What the task asks: The finished copy should hold every entry exactly as given, and no pictures.

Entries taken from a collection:
# # # #

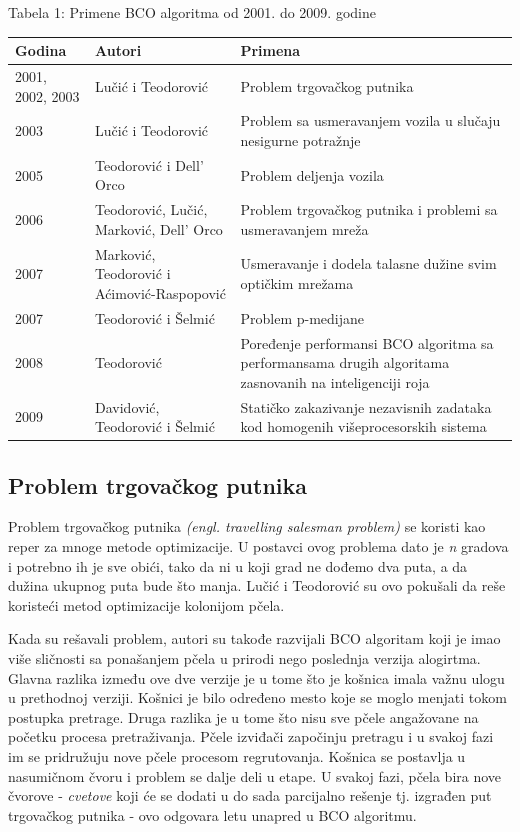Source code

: \documentclass[a4paper]{article}
\begin{document}
{\begin{center}
Tabela 1: Primene BCO algoritma od 2001. do 2009. godine
\begin{tabular}{|p{1cm}|p{3cm}|p{5cm}|}
 \hline
Godina & Autori & Primena \\ \hline
2001, 2002, 2003&Lučić i Teodorović&Problem trgovačkog putnika\\ \hline
2003&Lučić i Teodorović&Problem sa usmeravanjem vozila u slučaju nesigurne potražnje\\ \hline
2005&Teodorović i Dell’ Orco&Problem deljenja vozila\\ \hline
2006&Teodorović, Lučić, Marković, Dell’ Orco & Problem trgovačkog putnika i problemi sa usmeravanjem mreža\\ \hline
2007&Marković, Teodorović i Aćimović-Raspopović & Usmeravanje i dodela talasne dužine svim optičkim mrežama\\ \hline
2007& Teodorović i Šelmić & Problem p-medijane\\ \hline
2008& Teodorović & Poređenje performansi BCO algoritma sa performansama drugih algoritama zasnovanih na inteligenciji roja\\ \hline
2009& Davidović, Teodorović i Šelmić & Statičko zakazivanje nezavisnih zadataka kod homogenih višeprocesorskih sistema\\ \hline
\end{tabular}\par
\bigskip
\end{center}

\subsection{Problem trgovačkog putnika}
\label{subsec:prvaprimena}
Problem trgovačkog putnika {\em (engl. travelling salesman problem)} se koristi kao reper za mnoge metode optimizacije. U postavci ovog problema dato je {\em n} gradova i potrebno ih je sve obići, tako da ni u koji grad ne dođemo dva puta, a da dužina ukupnog puta bude što manja. Lučić i Teodorović su ovo pokušali da reše koristeći metod optimizacije kolonijom pčela.

Kada su rešavali problem, autori su takođe razvijali BCO algoritam koji je imao više sličnosti sa ponašanjem pčela u prirodi nego poslednja verzija alogirtma. Glavna razlika između ove dve verzije je u tome što je košnica imala važnu ulogu u prethodnoj verziji. Košnici je bilo određeno mesto koje se moglo menjati tokom postupka pretrage. Druga razlika je u tome što nisu sve pčele angažovane na početku procesa pretraživanja. Pčele izviđači započinju pretragu i u svakoj fazi im se pridružuju nove pčele procesom regrutovanja. Košnica se postavlja u nasumičnom čvoru i problem se dalje deli u etape. U svakoj fazi, pčela bira nove čvorove - {\em{cvetove}} koji će se dodati u do sada parcijalno rešenje tj. izgrađen put trgovačkog putnika - ovo odgovara letu unapred u BCO algoritmu. 

}
\end{document}
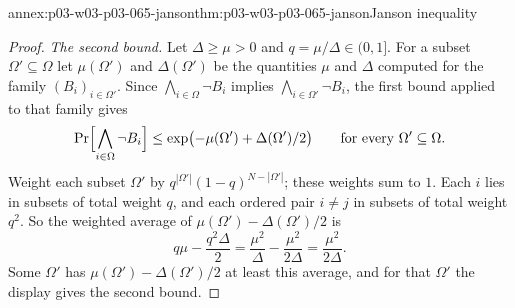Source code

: \begin{annexitem}{annex:p03-w03-p03-065-janson}{thm:p03-w03-p03-065-janson}{Janson inequality}
\begin{proof}
\emph{The second bound.}  Let \(\Delta\geq\mu>0\) and \(q=\mu/\Delta\in
(0,1]\).  For a subset \(\Omega'\subseteq\Omega\) let \(\mu(\Omega')\) and
\(\Delta(\Omega')\) be the quantities \(\mu\) and \(\Delta\) computed for the
family \((B_i)_{i\in\Omega'}\).  Since
\(\bigwedge_{i\in\Omega}\neg B_i\) implies
\(\bigwedge_{i\in\Omega'}\neg B_i\), the first bound applied to that family
gives
\[
  \Pr\Bigl[\bigwedge_{i\in\Omega}\neg B_i\Bigr]
  \leq\exp\bigl(-\mu(\Omega')+\Delta(\Omega')/2\bigr)
  \qquad\text{for every }\Omega'\subseteq\Omega .
\]
Weight each subset \(\Omega'\) by \(q^{|\Omega'|}(1-q)^{N-|\Omega'|}\);
these weights sum to \(1\).  Each \(i\) lies in subsets of total weight
\(q\), and each ordered pair \(i\neq j\) in subsets of total weight \(q^2\).
So the weighted average of \(\mu(\Omega')-\Delta(\Omega')/2\) is
\[
  q\mu-\frac{q^2\Delta}2=\frac{\mu^2}\Delta-\frac{\mu^2}{2\Delta}
  =\frac{\mu^2}{2\Delta}.
\]
Some \(\Omega'\) has \(\mu(\Omega')-\Delta(\Omega')/2\) at least this
average, and for that \(\Omega'\) the display gives the second bound.
\end{proof}
\end{annexitem}


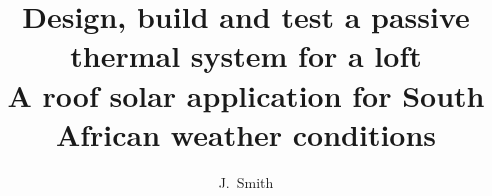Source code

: \documentclass[14pt,afrikaans,english]{memoir}
\title{Design, build and test a passive thermal system for a loft\\[2ex]
       \normalsize A roof solar application for South African weather conditions}
\author{J.\ Smith}{John Smith}
\begin{document}
\frontmatter
\TitlePage
\end{document}
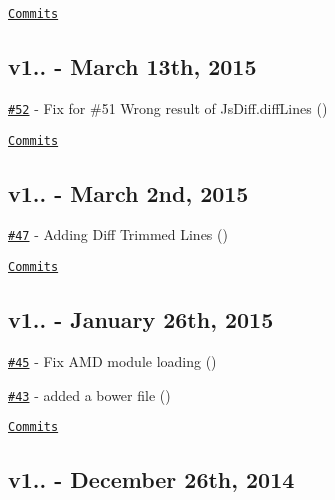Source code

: \href{https://github.com/kpdecker/jsdiff/compare/v1.3.1...v1.3.2}{\tt Commits}

\subsection*{v1.. -\/ March 13th, 2015}


\begin{DoxyItemize}
\item \href{https://github.com/kpdecker/jsdiff/pull/52}{\tt \#52} -\/ Fix for \#51 Wrong result of Js\+Diff.\+diff\+Lines (\href{https://api.github.com/users/felicienfrancois}{\tt })
\end{DoxyItemize}

\href{https://github.com/kpdecker/jsdiff/compare/v1.3.0...v1.3.1}{\tt Commits}

\subsection*{v1.. -\/ March 2nd, 2015}


\begin{DoxyItemize}
\item \href{https://github.com/kpdecker/jsdiff/pull/47}{\tt \#47} -\/ Adding Diff Trimmed Lines (\href{https://api.github.com/users/JamesGould123}{\tt })
\end{DoxyItemize}

\href{https://github.com/kpdecker/jsdiff/compare/v1.2.2...v1.3.0}{\tt Commits}

\subsection*{v1.. -\/ January 26th, 2015}


\begin{DoxyItemize}
\item \href{https://github.com/kpdecker/jsdiff/pull/45}{\tt \#45} -\/ Fix A\+MD module loading (\href{https://api.github.com/users/pedrocarrico}{\tt })
\item \href{https://github.com/kpdecker/jsdiff/pull/43}{\tt \#43} -\/ added a bower file (\href{https://api.github.com/users/nbrustein}{\tt })
\end{DoxyItemize}

\href{https://github.com/kpdecker/jsdiff/compare/v1.2.1...v1.2.2}{\tt Commits}

\subsection*{v1.. -\/ December 26th, 2014}


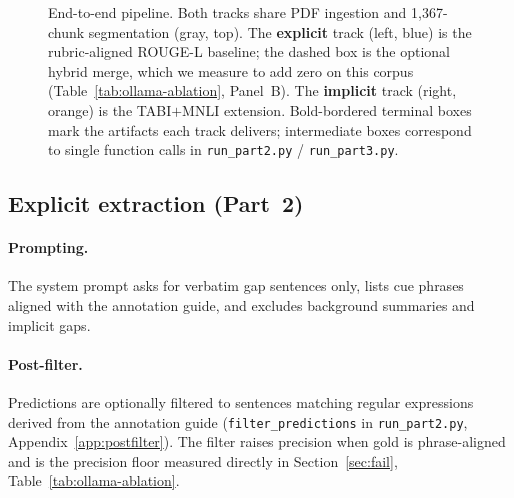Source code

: \documentclass{article}
\begin{document}
\begin{figure}[h]
\caption{End-to-end pipeline. Both tracks share PDF ingestion and 1{,}367-chunk segmentation (gray, top). The \textcolor{blue!55!black}{\textbf{explicit}} track (left, blue) is the rubric-aligned ROUGE-L baseline; the dashed box is the optional hybrid merge, which we measure to add zero on this corpus (Table~\ref{tab:ollama-ablation}, Panel~B). The \textcolor{orange!70!black}{\textbf{implicit}} track (right, orange) is the TABI$+$MNLI extension. Bold-bordered terminal boxes mark the artifacts each track delivers; intermediate boxes correspond to single function calls in \texttt{run\_part2.py} / \texttt{run\_part3.py}.}
\label{fig:pipeline}
\end{figure}

\subsection{Explicit extraction (Part~2)}
\paragraph{Prompting.} The system prompt asks for verbatim gap sentences only, lists cue phrases aligned with the annotation guide, and excludes background summaries and implicit gaps.

\paragraph{Post-filter.} Predictions are optionally filtered to sentences matching regular expressions derived from the annotation guide (\texttt{filter\_predictions} in \texttt{run\_part2.py}, Appendix~\ref{app:postfilter}). The filter raises precision when gold is phrase-aligned and is the precision floor measured directly in Section~\ref{sec:fail}, Table~\ref{tab:ollama-ablation}.
\end{document}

# # # #

Response:
Source code

: \documentclass[a4paper]{article}
\begin{document}
{\begin{center}
Tabela 1: Primene BCO algoritma od 2001. do 2009. godine
\begin{tabular}{|p{1cm}|p{3cm}|p{5cm}|}
 \hline
Godina & Autori & Primena \\ \hline
2001, 2002, 2003&Lučić i Teodorović&Problem trgovačkog putnika\\ \hline
2003&Lučić i Teodorović&Problem sa usmeravanjem vozila u slučaju nesigurne potražnje\\ \hline
2005&Teodorović i Dell’ Orco&Problem deljenja vozila\\ \hline
2006&Teodorović, Lučić, Marković, Dell’ Orco & Problem trgovačkog putnika i problemi sa usmeravanjem mreža\\ \hline
2007&Marković, Teodorović i Aćimović-Raspopović & Usmeravanje i dodela talasne dužine svim optičkim mrežama\\ \hline
2007& Teodorović i Šelmić & Problem p-medijane\\ \hline
2008& Teodorović & Poređenje performansi BCO algoritma sa performansama drugih algoritama zasnovanih na inteligenciji roja\\ \hline
2009& Davidović, Teodorović i Šelmić & Statičko zakazivanje nezavisnih zadataka kod homogenih višeprocesorskih sistema\\ \hline
\end{tabular}\par
\bigskip
\end{center}

\subsection{Problem trgovačkog putnika}
\label{subsec:prvaprimena}
Problem trgovačkog putnika {\em (engl. travelling salesman problem)} se koristi kao reper za mnoge metode optimizacije. U postavci ovog problema dato je {\em n} gradova i potrebno ih je sve obići, tako da ni u koji grad ne dođemo dva puta, a da dužina ukupnog puta bude što manja. Lučić i Teodorović su ovo pokušali da reše koristeći metod optimizacije kolonijom pčela.

Kada su rešavali problem, autori su takođe razvijali BCO algoritam koji je imao više sličnosti sa ponašanjem pčela u prirodi nego poslednja verzija alogirtma. Glavna razlika između ove dve verzije je u tome što je košnica imala važnu ulogu u prethodnoj verziji. Košnici je bilo određeno mesto koje se moglo menjati tokom postupka pretrage. Druga razlika je u tome što nisu sve pčele angažovane na početku procesa pretraživanja. Pčele izviđači započinju pretragu i u svakoj fazi im se pridružuju nove pčele procesom regrutovanja. Košnica se postavlja u nasumičnom čvoru i problem se dalje deli u etape. U svakoj fazi, pčela bira nove čvorove - {\em{cvetove}} koji će se dodati u do sada parcijalno rešenje tj. izgrađen put trgovačkog putnika - ovo odgovara letu unapred u BCO algoritmu. 

}
\end{document}
Source code

: \begin{annexitem}{annex:p03-w03-p03-065-janson}{thm:p03-w03-p03-065-janson}{Janson inequality}
\begin{proof}
\emph{The second bound.}  Let \(\Delta\geq\mu>0\) and \(q=\mu/\Delta\in
(0,1]\).  For a subset \(\Omega'\subseteq\Omega\) let \(\mu(\Omega')\) and
\(\Delta(\Omega')\) be the quantities \(\mu\) and \(\Delta\) computed for the
family \((B_i)_{i\in\Omega'}\).  Since
\(\bigwedge_{i\in\Omega}\neg B_i\) implies
\(\bigwedge_{i\in\Omega'}\neg B_i\), the first bound applied to that family
gives
\[
  \Pr\Bigl[\bigwedge_{i\in\Omega}\neg B_i\Bigr]
  \leq\exp\bigl(-\mu(\Omega')+\Delta(\Omega')/2\bigr)
  \qquad\text{for every }\Omega'\subseteq\Omega .
\]
Weight each subset \(\Omega'\) by \(q^{|\Omega'|}(1-q)^{N-|\Omega'|}\);
these weights sum to \(1\).  Each \(i\) lies in subsets of total weight
\(q\), and each ordered pair \(i\neq j\) in subsets of total weight \(q^2\).
So the weighted average of \(\mu(\Omega')-\Delta(\Omega')/2\) is
\[
  q\mu-\frac{q^2\Delta}2=\frac{\mu^2}\Delta-\frac{\mu^2}{2\Delta}
  =\frac{\mu^2}{2\Delta}.
\]
Some \(\Omega'\) has \(\mu(\Omega')-\Delta(\Omega')/2\) at least this
average, and for that \(\Omega'\) the display gives the second bound.
\end{proof}
\end{annexitem}


Source code

: \documentclass[14pt,afrikaans,english]{memoir}
\title{Design, build and test a passive thermal system for a loft\\[2ex]
       \normalsize A roof solar application for South African weather conditions}
\author{J.\ Smith}{John Smith}
\begin{document}
\frontmatter
\TitlePage
\end{document}
Source code

: \href{https://github.com/kpdecker/jsdiff/compare/v1.3.1...v1.3.2}{\tt Commits}

\subsection*{v1.. -\/ March 13th, 2015}


\begin{DoxyItemize}
\item \href{https://github.com/kpdecker/jsdiff/pull/52}{\tt \#52} -\/ Fix for \#51 Wrong result of Js\+Diff.\+diff\+Lines (\href{https://api.github.com/users/felicienfrancois}{\tt })
\end{DoxyItemize}

\href{https://github.com/kpdecker/jsdiff/compare/v1.3.0...v1.3.1}{\tt Commits}

\subsection*{v1.. -\/ March 2nd, 2015}


\begin{DoxyItemize}
\item \href{https://github.com/kpdecker/jsdiff/pull/47}{\tt \#47} -\/ Adding Diff Trimmed Lines (\href{https://api.github.com/users/JamesGould123}{\tt })
\end{DoxyItemize}

\href{https://github.com/kpdecker/jsdiff/compare/v1.2.2...v1.3.0}{\tt Commits}

\subsection*{v1.. -\/ January 26th, 2015}


\begin{DoxyItemize}
\item \href{https://github.com/kpdecker/jsdiff/pull/45}{\tt \#45} -\/ Fix A\+MD module loading (\href{https://api.github.com/users/pedrocarrico}{\tt })
\item \href{https://github.com/kpdecker/jsdiff/pull/43}{\tt \#43} -\/ added a bower file (\href{https://api.github.com/users/nbrustein}{\tt })
\end{DoxyItemize}

\href{https://github.com/kpdecker/jsdiff/compare/v1.2.1...v1.2.2}{\tt Commits}

\subsection*{v1.. -\/ December 26th, 2014}


Source code

: \documentclass{article}
\begin{document}
\begin{figure}[h]
\caption{End-to-end pipeline. Both tracks share PDF ingestion and 1{,}367-chunk segmentation (gray, top). The \textcolor{blue!55!black}{\textbf{explicit}} track (left, blue) is the rubric-aligned ROUGE-L baseline; the dashed box is the optional hybrid merge, which we measure to add zero on this corpus (Table~\ref{tab:ollama-ablation}, Panel~B). The \textcolor{orange!70!black}{\textbf{implicit}} track (right, orange) is the TABI$+$MNLI extension. Bold-bordered terminal boxes mark the artifacts each track delivers; intermediate boxes correspond to single function calls in \texttt{run\_part2.py} / \texttt{run\_part3.py}.}
\label{fig:pipeline}
\end{figure}

\subsection{Explicit extraction (Part~2)}
\paragraph{Prompting.} The system prompt asks for verbatim gap sentences only, lists cue phrases aligned with the annotation guide, and excludes background summaries and implicit gaps.

\paragraph{Post-filter.} Predictions are optionally filtered to sentences matching regular expressions derived from the annotation guide (\texttt{filter\_predictions} in \texttt{run\_part2.py}, Appendix~\ref{app:postfilter}). The filter raises precision when gold is phrase-aligned and is the precision floor measured directly in Section~\ref{sec:fail}, Table~\ref{tab:ollama-ablation}.
\end{document}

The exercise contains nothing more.